Correntes d`Escritas: os dias que rasgam pulsos
“Ana de Amsterdam”, blogue de Ana Cássia Rebelo, foi editado em livro pela Quetzal. Com textos escolhidos pela autora e por João Pedro George, que escreveu o prefácio, “Ana de Amsterdam” é visceral, composto por frases e palavras que ferem, numa demografia descritiva da realidade. Da banalidade à ruptura, a autora tanto fala sobre as mamas de uma rapariga “com o cheiro de bairro social entranhado na pele” como do seu sonho em cortar os pulsos.
“Como se mata uma amiga, a melhor, que vive dentro de nós?”
As rotinas incipientes, a estranheza e os ódios alimentam os seus solilóquios. A sua vagina, “feia, primitiva, um resquício de antiguidade, de rudeza”, é observada com a mesma atenção. A banalidade dos gestos, pessoas e locais de sentido subtraído, o seu corpo, os seus filhos, a frigidez sexual, a tentativa de suicídio e os fracassos são expostos com impressionante crueza .
“É triste uma pessoa falhar até na morte, não acha?”
O seu desprezo pelos homens, a quem deseja uma castração o mais dolorosa possível, é justificada com primitivos piropos de machões que vociferam “Com esse cabelo preto deves ter um bom grelo. Lambia-to todo”.
Ana Cássio Rebelo expõe-se e, em consequência, constrange o leitor, que está consciente do seu voyeurismo. Dia após dia, o leitor entra na vida alheia, na intimidade, nos segredos que, muitas vezes, nem a ele próprio assume. E é neste jogo de sedução, de observação, sem internet nem vídeo-câmara, que a autora se dá a observar, crua, nua, sem filtros.
Nas Correntes d`Escritas (Póvoa de Varzim) Ana Cássia Rebelo deu a cara depois de mostrar as entranhas. Os leitores conheceram primeiro o interior, os medos, anseios, a depressão. Tanto a principal sala do teatro, onde a escritora participou na Mesa 5 (“Da Escrita em ruínas transpiram as intermitências da vida”), como a Sala de Actos, onde foi apresentado o seu livro, estava cheia desses voyeurs, que acompanharam os dias ora negros ora cinzentos da autora.
Ana Cássia Rebelo não titubeou e apresentou-se com um discurso destemido (Mesa 5), onde se afirmou com uma leitora avisada e capaz de formar a sua opinião, mesmo que em confronto com juízos canónicos. Sobre o palco e sem o filtro do isolamento, a autora encarou o público e, sem hesitações, confirmou a vontade em rasgar tabus, tão presente em “Ana de Amsterdam”.
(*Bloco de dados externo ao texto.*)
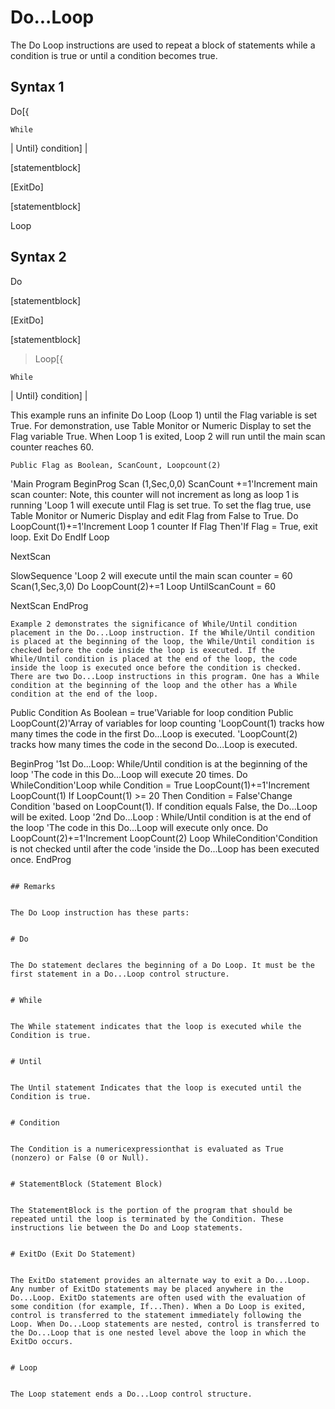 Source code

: # Do...Loop

The Do Loop instructions are used to repeat a block of statements while a condition is true or until a condition becomes true.

## Syntax 1

Do[{

```
While
```

| Until} condition] |

[statementblock]

[ExitDo]

[statementblock]

Loop

## Syntax 2

Do

[statementblock]

[ExitDo]

[statementblock]

> Loop[{

```
While
```

| Until} condition] |

This example runs an infinite Do Loop (Loop 1) until the Flag variable is set True. For demonstration, use Table Monitor or Numeric Display to set the Flag variable True. When Loop 1 is exited, Loop 2 will run until the main scan counter reaches 60.

```
Public Flag as Boolean, ScanCount, Loopcount(2)
```

'Main Program
BeginProg
Scan (1,Sec,0,0)
ScanCount +=1'Increment main scan counter: Note, this counter will not increment as long as loop 1 is running
'Loop 1 will execute until Flag is set true. To set the flag true, use Table Monitor or Numeric Display and edit Flag from False to True.
Do
LoopCount(1)+=1'Increment Loop 1 counter
If Flag Then'If Flag = True, exit loop.
Exit Do
EndIf
Loop

NextScan

SlowSequence
'Loop 2 will execute until the main scan counter = 60
Scan(1,Sec,3,0)
Do
LoopCount(2)+=1
Loop UntilScanCount = 60

NextScan
EndProg

```
Example 2 demonstrates the significance of While/Until condition placement in the Do...Loop instruction. If the While/Until condition is placed at the beginning of the loop, the While/Until condition is checked before the code inside the loop is executed. If the While/Until condition is placed at the end of the loop, the code inside the loop is executed once before the condition is checked. There are two Do...Loop instructions in this program. One has a While condition at the beginning of the loop and the other has a While condition at the end of the loop.

```

Public Condition As Boolean = true'Variable for loop condition
Public LoopCount(2)'Array of variables for loop counting
'LoopCount(1) tracks how many times the code in the first Do...Loop is executed.
'LoopCount(2) tracks how many times the code in the second Do...Loop is executed.

BeginProg
'1st Do...Loop: While/Until condition is at the beginning of the loop
'The code in this Do...Loop will execute 20 times.
Do WhileCondition'Loop while Condition = True
LoopCount(1)+=1'Increment LoopCount(1)
If LoopCount(1) >= 20 Then Condition = False'Change Condition
'based on LoopCount(1). If condition equals False, the Do...Loop will be exited.
Loop
'2nd Do...Loop : While/Until condition is at the end of the loop
'The code in this Do...Loop will execute only once.
Do
LoopCount(2)+=1'Increment LoopCount(2)
Loop WhileCondition'Condition is not checked until after the code
'inside the Do...Loop has been executed once.
EndProg

```

## Remarks


The Do Loop instruction has these parts:


# Do


The Do statement declares the beginning of a Do Loop. It must be the first statement in a Do...Loop control structure.


# While


The While statement indicates that the loop is executed while the Condition is true.


# Until


The Until statement Indicates that the loop is executed until the Condition is true.


# Condition


The Condition is a numericexpressionthat is evaluated as True (nonzero) or False (0 or Null).


# StatementBlock (Statement Block)


The StatementBlock is the portion of the program that should be repeated until the loop is terminated by the Condition. These instructions lie between the Do and Loop statements.


# ExitDo (Exit Do Statement)


The ExitDo statement provides an alternate way to exit a Do...Loop. Any number of ExitDo statements may be placed anywhere in the Do...Loop. ExitDo statements are often used with the evaluation of some condition (for example, If...Then). When a Do Loop is exited, control is transferred to the statement immediately following the Loop. When Do...Loop statements are nested, control is transferred to the Do...Loop that is one nested level above the loop in which the ExitDo occurs.


# Loop


The Loop statement ends a Do...Loop control structure.
```
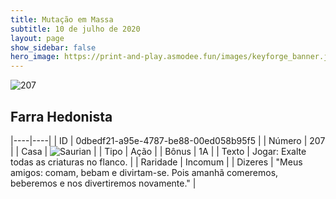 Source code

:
 ```yaml
---
title: Mutação em Massa
subtitle: 10 de julho de 2020
layout: page
show_sidebar: false
hero_image: https://print-and-play.asmodee.fun/images/keyforge_banner.jpg
---
```


![207](https://cdn.keyforgegame.com/media/card_front/pt/479_207_F6WH7FX6QVPF_pt.png)

## Farra Hedonista

|----|----|
| ID | 0dbedf21-a95e-4787-be88-00ed058b95f5 |
| Número | 207 |
| Casa | ![Saurian](https://archonarcana.com/images/thumb/9/9e/Saurian_P.png/22px-Saurian_P.png "Sauro") |
| Tipo | Ação |
| Bônus | 1A |
| Texto | Jogar: Exalte todas as criaturas no  flanco. |
| Raridade | Incomum |
| Dizeres | "Meus amigos: comam, bebam e divirtam-se.  Pois amanhã comeremos, beberemos  e nos divertiremos novamente." |
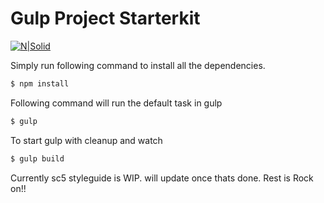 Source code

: # Gulp Project Starterkit

[![N|Solid](https://travis-ci.org/designerdevil/GulpStarter.svg?branch=master)](https://travis-ci.org/designerdevil/GulpStarter.svg?branch=master)

Simply run following command to install all the dependencies.
```sh
$ npm install
```
Following command will run the default task in gulp
```sh
$ gulp
```

To start gulp with cleanup and watch
```sh
$ gulp build
```

Currently sc5 styleguide is WIP. will update once thats done. Rest is Rock on!!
Na apresentação do seu livro, ainda antes da participação na Mesa, Ana Cássia Rebelo confirmou a sua intenção em escrever sobre a sua vida, as suas alegrias, filhos e trabalho. Sobre a actualidade, afirmou, já havia quem escrevesse melhor do que ela.
Segundo a autora, “Ana interpreta a condição de muitas mulheres que coabitam com a frustração”. Essa frustração, de acordo com a sua interpretação, deve-se ao machismo, que não possibilita o desenvolvimento das múltiplas facetas da personalidade da mulher.
“Ana de Amsterdam”, título com origem numa música de Chico Buarque, é o diário de bordo dessas múltiplas e por vezes violentas frustrações.
“Ana de Amsterdam”, título com origem numa música de Chico Buarque, é o diário de bordo dessas múltiplas e por vezes violentas frustrações.